The rationale for doing a Customer Experience Audit

The aggregate of all contacts a person has with an organization, regardless of the touchpoint, is referred to as customer experience (CX). It begins with a consumer's first touch with a brand and continues throughout the product purchasing process, as well as after-sales customer service, until the product is abandoned.

During its first year, Amazon spent 100 times as much on customer service as it did on advertising. So, if you believe in the value of CX and want to learn more about how people perceive your business, an experience audit is the perfect place to start.

This type of analysis will give you a comprehensive picture of how customers and prospects interact with your brand, allowing you to figure out how to increase CX in the short, medium, and long term.

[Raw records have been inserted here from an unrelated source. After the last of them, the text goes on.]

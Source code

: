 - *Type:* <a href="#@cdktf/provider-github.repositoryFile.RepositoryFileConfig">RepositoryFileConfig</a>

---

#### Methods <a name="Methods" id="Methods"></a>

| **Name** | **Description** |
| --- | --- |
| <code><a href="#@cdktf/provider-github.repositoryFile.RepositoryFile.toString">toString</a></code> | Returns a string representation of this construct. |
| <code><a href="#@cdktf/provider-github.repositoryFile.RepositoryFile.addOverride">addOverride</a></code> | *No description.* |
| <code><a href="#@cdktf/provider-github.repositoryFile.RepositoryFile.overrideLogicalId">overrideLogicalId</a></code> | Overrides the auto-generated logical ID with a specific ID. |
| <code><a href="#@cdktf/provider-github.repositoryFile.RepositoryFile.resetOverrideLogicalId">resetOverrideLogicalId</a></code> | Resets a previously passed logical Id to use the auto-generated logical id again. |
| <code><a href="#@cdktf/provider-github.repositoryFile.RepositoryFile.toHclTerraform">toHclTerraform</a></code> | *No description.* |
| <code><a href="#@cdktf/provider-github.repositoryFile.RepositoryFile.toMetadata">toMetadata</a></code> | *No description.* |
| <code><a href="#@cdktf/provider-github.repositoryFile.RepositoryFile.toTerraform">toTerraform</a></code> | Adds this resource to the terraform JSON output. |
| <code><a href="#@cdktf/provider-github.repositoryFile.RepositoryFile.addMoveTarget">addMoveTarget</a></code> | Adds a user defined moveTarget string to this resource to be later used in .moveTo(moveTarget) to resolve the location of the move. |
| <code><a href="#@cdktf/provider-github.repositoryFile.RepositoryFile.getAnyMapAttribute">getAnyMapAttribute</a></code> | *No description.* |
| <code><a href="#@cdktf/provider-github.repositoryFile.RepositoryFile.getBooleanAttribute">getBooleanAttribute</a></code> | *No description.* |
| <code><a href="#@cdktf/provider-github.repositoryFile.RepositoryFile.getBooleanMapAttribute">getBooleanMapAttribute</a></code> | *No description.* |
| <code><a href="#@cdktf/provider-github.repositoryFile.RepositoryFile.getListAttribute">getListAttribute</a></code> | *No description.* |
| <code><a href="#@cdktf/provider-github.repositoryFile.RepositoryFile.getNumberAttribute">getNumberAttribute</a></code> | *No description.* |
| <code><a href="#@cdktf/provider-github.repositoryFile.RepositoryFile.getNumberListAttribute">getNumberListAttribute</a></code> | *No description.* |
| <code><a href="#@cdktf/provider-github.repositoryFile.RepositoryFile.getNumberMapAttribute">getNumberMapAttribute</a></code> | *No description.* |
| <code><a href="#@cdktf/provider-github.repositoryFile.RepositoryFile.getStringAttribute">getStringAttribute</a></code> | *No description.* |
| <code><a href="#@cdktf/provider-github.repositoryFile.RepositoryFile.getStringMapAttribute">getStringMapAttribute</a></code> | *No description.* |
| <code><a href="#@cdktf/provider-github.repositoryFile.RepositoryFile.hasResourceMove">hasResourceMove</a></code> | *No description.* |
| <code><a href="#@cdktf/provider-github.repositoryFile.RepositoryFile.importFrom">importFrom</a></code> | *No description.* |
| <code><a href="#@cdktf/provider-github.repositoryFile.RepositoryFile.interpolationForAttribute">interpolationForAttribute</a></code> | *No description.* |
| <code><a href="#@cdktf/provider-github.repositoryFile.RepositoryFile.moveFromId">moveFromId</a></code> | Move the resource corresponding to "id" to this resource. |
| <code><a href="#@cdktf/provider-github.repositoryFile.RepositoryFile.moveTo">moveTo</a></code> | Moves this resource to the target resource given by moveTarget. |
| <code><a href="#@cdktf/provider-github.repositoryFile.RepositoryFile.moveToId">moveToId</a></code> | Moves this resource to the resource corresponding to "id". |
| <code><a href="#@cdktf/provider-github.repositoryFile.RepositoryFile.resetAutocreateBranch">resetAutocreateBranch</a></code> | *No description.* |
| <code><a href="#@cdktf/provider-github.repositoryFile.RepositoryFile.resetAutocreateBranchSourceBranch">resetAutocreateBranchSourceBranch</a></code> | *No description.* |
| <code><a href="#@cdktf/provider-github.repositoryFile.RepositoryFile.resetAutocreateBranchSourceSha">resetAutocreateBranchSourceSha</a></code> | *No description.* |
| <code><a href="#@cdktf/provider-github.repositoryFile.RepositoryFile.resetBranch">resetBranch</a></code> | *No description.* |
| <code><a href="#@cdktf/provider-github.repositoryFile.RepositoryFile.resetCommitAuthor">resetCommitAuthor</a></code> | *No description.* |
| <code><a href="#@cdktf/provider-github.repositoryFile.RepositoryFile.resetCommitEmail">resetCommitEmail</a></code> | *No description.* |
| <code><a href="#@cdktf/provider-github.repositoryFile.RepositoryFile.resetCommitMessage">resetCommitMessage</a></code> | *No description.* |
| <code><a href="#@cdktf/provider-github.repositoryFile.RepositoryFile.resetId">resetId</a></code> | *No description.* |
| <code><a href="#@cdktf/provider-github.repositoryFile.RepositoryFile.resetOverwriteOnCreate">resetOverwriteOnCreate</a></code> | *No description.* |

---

An experience audit is a powerful tool for analyzing CX because it allows you to:

  • Using "objective eyes" to examine your solution for potential bottlenecks and weaknesses in interactions;
  • Identifying improvements and opportunities;
  • Identifying future strategies that will be sustainable.

Why is it required to conduct an experience audit?

Here are some reasons why you may need to consider carrying out an experience audit: 

  • It's been a few years since you launched your e-commerce or website;
  • Data shows that traffic in many places has fallen or is on the decline;
  • In the first place, your e-commerce or website was never evaluated or associated with CX;
  • Your company does not have any internal CX resources;
  • In your current working techniques, a user-centered approach has not been a natural element of development, requirements, or testing;
  • Your solution does not meet your expectations and does not deliver a suitable return on investment;
  • Your solution has a high ranking, yet it converts poorly;
  • You'd like your solution to expand in accordance with your business strategy;
  • There are now new user flows (paths used by users to perform tasks);
  • To enable new methods, SEO (Search Engine Optimization) demands adjustment.

Based on numerous areas such as design, communications analysis, and content, an experience audit is designed to help you figure out where you are now and how you can swiftly improve (both in the short and long term). As a result, it's intended towards companies who already have a strong digital presence but want to keep improving.

What does a CX audit entail?

The type of experience audit you select should be tailored to your individual requirements. You can either follow the complete process from beginning to end or pick and choose from the parts below that you believe are the most important.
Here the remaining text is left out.